Vriesland was once a part of the Wales Sugar Estate which provided jobs for many men at that time. Rosaline explained that, “My husband was working at Wales Estate; he worked there for a long time. Then he came off and he became a security guard.” She further stated, ” This was a plantation. And there was an airport where the estate planes used to land to spray the fields.” Rosaline described her early years living in Vriesland as more simple, peaceful and serene, despite its challenges.
But Rosaline did face her fair share of challenges. Rosaline gave birth to five children, three of whom are girls and the remaining siblings are boys. Raising one child is a task difficult enough, but five, with the resources she had, was a new challenge entirely. And the abuse she said she suffered at the hands of her husband made it almost impossible. “It wasn’t a big family, but still,” Rosaline stated. “I used to have it hard. But worked hard to mind my children, to make them happy.” Rosaline committed to several jobs throughout her life to provide for her family.
Rosaline described her husband as having an abusive streak. She told of how, on occasions too numerous to recall, he would physically abuse her. ” One Friday, he said he wanted a pair of boots. I told him he couldn’t get it. One lash, he gave me and broke my hand. Right in the scheme here,” she recalled.
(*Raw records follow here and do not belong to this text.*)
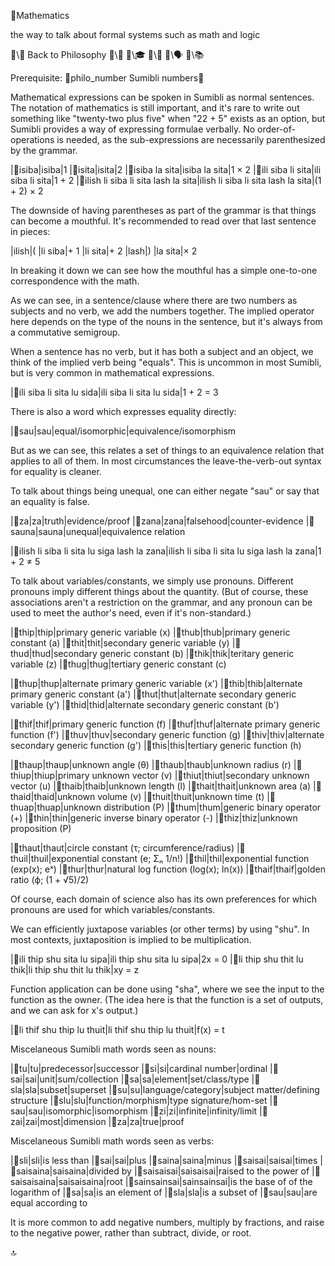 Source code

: 📛Mathematics

the way to talk
about formal systems
such as math and logic

🔗\🧠 Back to Philosophy
🔗\🚀
🔗\🎓
🔗\🌳
🔗\🗣️
🔗\📚

Prerequisite: 🔗philo_number Sumibli numbers💬

Mathematical expressions can be spoken in Sumibli as normal sentences. The notation of mathematics is still important, and it's rare to write out something like "twenty-two plus five" when "22 + 5" exists as an option, but Sumibli provides a way of expressing formulae verbally. No order-of-operations is needed, as the sub-expressions are necessarily parenthesized by the grammar.

|🎏isiba|isiba|1
|🎏isita|isita|2
|🎏isiba la sita|isiba la sita|1 × 2
|🎏ili siba li sita|ili siba li sita|1 + 2
|🎏ilish li siba li sita
lash la sita|ilish li siba li sita
lash la sita|(1 + 2) × 2

The downside of having parentheses as part of the grammar is that things can become a mouthful. It's recommended to read over that last sentence in pieces:

|ilish|(
|li siba|+ 1
|li sita|+ 2
|lash|)
|la sita|× 2

In breaking it down we can see how the mouthful has a simple one-to-one correspondence with the math.

As we can see, in a sentence/clause where there are two numbers as subjects and no verb, we add the numbers together. The implied operator here depends on the type of the nouns in the sentence, but it's always from a commutative semigroup.

When a sentence has no verb, but it has both a subject and an object, we think of the implied verb being "equals". This is uncommon in most Sumibli, but is very common in mathematical expressions.

|🎏ili siba li sita
lu sida|ili siba li sita
lu sida|1 + 2 = 3

There is also a word which expresses equality directly:

|🎏sau|sau|equal/isomorphic|equivalence/isomorphism

But as we can see, this relates a set of things to an equivalence relation that applies to all of them. In most circumstances the leave-the-verb-out syntax for equality is cleaner.

To talk about things being unequal, one can either negate "sau" or say that an equality is false.

|🎏za|za|truth|evidence/proof
|🎏zana|zana|falsehood|counter-evidence
|🎏sauna|sauna|unequal|equivalence relation

|🎏ilish li siba li sita lu siga lash la zana|ilish li siba li sita lu siga lash la zana|1 + 2 ≠ 5

To talk about variables/constants, we simply use pronouns. Different pronouns imply different things about the quantity. (But of course, these associations aren't a restriction on the grammar, and any pronoun can be used to meet the author's need, even if it's non-standard.)

|🎏thip|thip|primary generic variable (x)
|🎏thub|thub|primary generic constant (a)
|🎏thit|thit|secondary generic variable (y)
|🎏thud|thud|secondary generic constant (b)
|🎏thik|thik|teritary generic variable (z)
|🎏thug|thug|tertiary generic constant (c)

|🎏thup|thup|alternate primary generic variable (x')
|🎏thib|thib|alternate primary generic constant (a')
|🎏thut|thut|alternate secondary generic variable (y')
|🎏thid|thid|alternate secondary generic constant (b')

|🎏thif|thif|primary generic function (f)
|🎏thuf|thuf|alternate primary generic function (f')
|🎏thuv|thuv|secondary generic function (g)
|🎏thiv|thiv|alternate secondary generic function (g')
|🎏this|this|tertiary generic function (h)

|🎏thaup|thaup|unknown angle (θ)
|🎏thaub|thaub|unknown radius (r)
|🎏thiup|thiup|primary unknown vector (v)
|🎏thiut|thiut|secondary unknown vector (u)
|🎏thaib|thaib|unknown length (l)
|🎏thait|thait|unknown area (a)
|🎏thaid|thaid|unknown volume (v)
|🎏thuit|thuit|unknown time (t)
|🎏thuap|thuap|unknown distribution (P)
|🎏thum|thum|generic binary operator (+)
|🎏thin|thin|generic inverse binary operator (-)
|🎏thiz|thiz|unknown proposition (P)

|🎏thaut|thaut|circle constant (τ; circumference/radius)
|🎏thuil|thuil|exponential constant (e; Σₙ 1/n!)
|🎏thil|thil|exponential function (exp(x); eˣ)
|🎏thur|thur|natural log function (log(x); ln(x))
|🎏thaif|thaif|golden ratio (ϕ; (1 + √5)/2)

Of course, each domain of science also has its own preferences for which pronouns are used for which variables/constants.

We can efficiently juxtapose variables (or other terms) by using "shu". In most contexts, juxtaposition is implied to be multiplication.

|🎏ili thip shu sita lu sipa|ili thip shu sita lu sipa|2x = 0
|🎏li thip shu thit lu thik|li thip shu thit lu thik|xy = z

Function application can be done using "sha", where we see the input to the function as the owner. (The idea here is that the function is a set of outputs, and we can ask for x's output.)

|🎏li thif shu thip lu thuit|li thif shu thip lu thuit|f(x) = t

Miscelaneous Sumibli math words seen as nouns:

|🎏tu|tu|predecessor|successor
|🎏si|si|cardinal number|ordinal
|🎏sai|sai|unit|sum/collection
|🎏sa|sa|element|set/class/type
|🎏sla|sla|subset|superset
|🎏su|su|language/category|subject matter/defining structure
|🎏slu|slu|function/morphism|type signature/hom-set
|🎏sau|sau|isomorphic|isomorphism
|🎏zi|zi|infinite|infinity/limit
|🎏zai|zai|most|dimension
|🎏za|za|true|proof

Miscelaneous Sumibli math words seen as verbs:

|🎏sli|sli|is less than
|🎏sai|sai|plus
|🎏saina|saina|minus
|🎏saisai|saisai|times
|🎏saisaina|saisaina|divided by
|🎏saisaisai|saisaisai|raised to the power of
|🎏saisaisaina|saisaisaina|root
|🎏sainsainsai|sainsainsai|is the base of of the logarithm of
|🎏sa|sa|is an element of
|🎏sla|sla|is a subset of
|🎏sau|sau|are equal according to

It is more common to add negative numbers, multiply by fractions, and raise to the negative power, rather than subtract, divide, or root.

🔝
Rosaline’s way of dealing with it and her outlook on the situation was largely influenced by her mother and perhaps the traditions and overall norms of the time. “I never left him,” Rosaline said.”My mother would tell me that I shouldn’t leave him and take him back. She would tell me to bear it.”
On several occasions, Rosaline would leave her husband and her home in Vriesland to go to Good Intent where her mother lives, and where she was born. She shared that, “I used to just go away. I would move out, but I wouldn’t leave my children.” Rosaline would leave her husband for a short while, only to return some time later. “At that time, we had donkey carts. Me and my five children would jump on a donkey cart and go to my mother’s house in Good Intent.”
Rosaline’s husband died some years ago, and today, she lives a peaceful life, one in which she spends most of her time with her friends and family while reminiscing on her past. As a mother and woman who went through what she did, she said that despite having survived what she has, she never ran. When asked about her motivation and what inspired her to persevere, she stated that come what may, she fought and faced the trials life threw at her. “God wouldn’t give you more than what you can bear,” she said.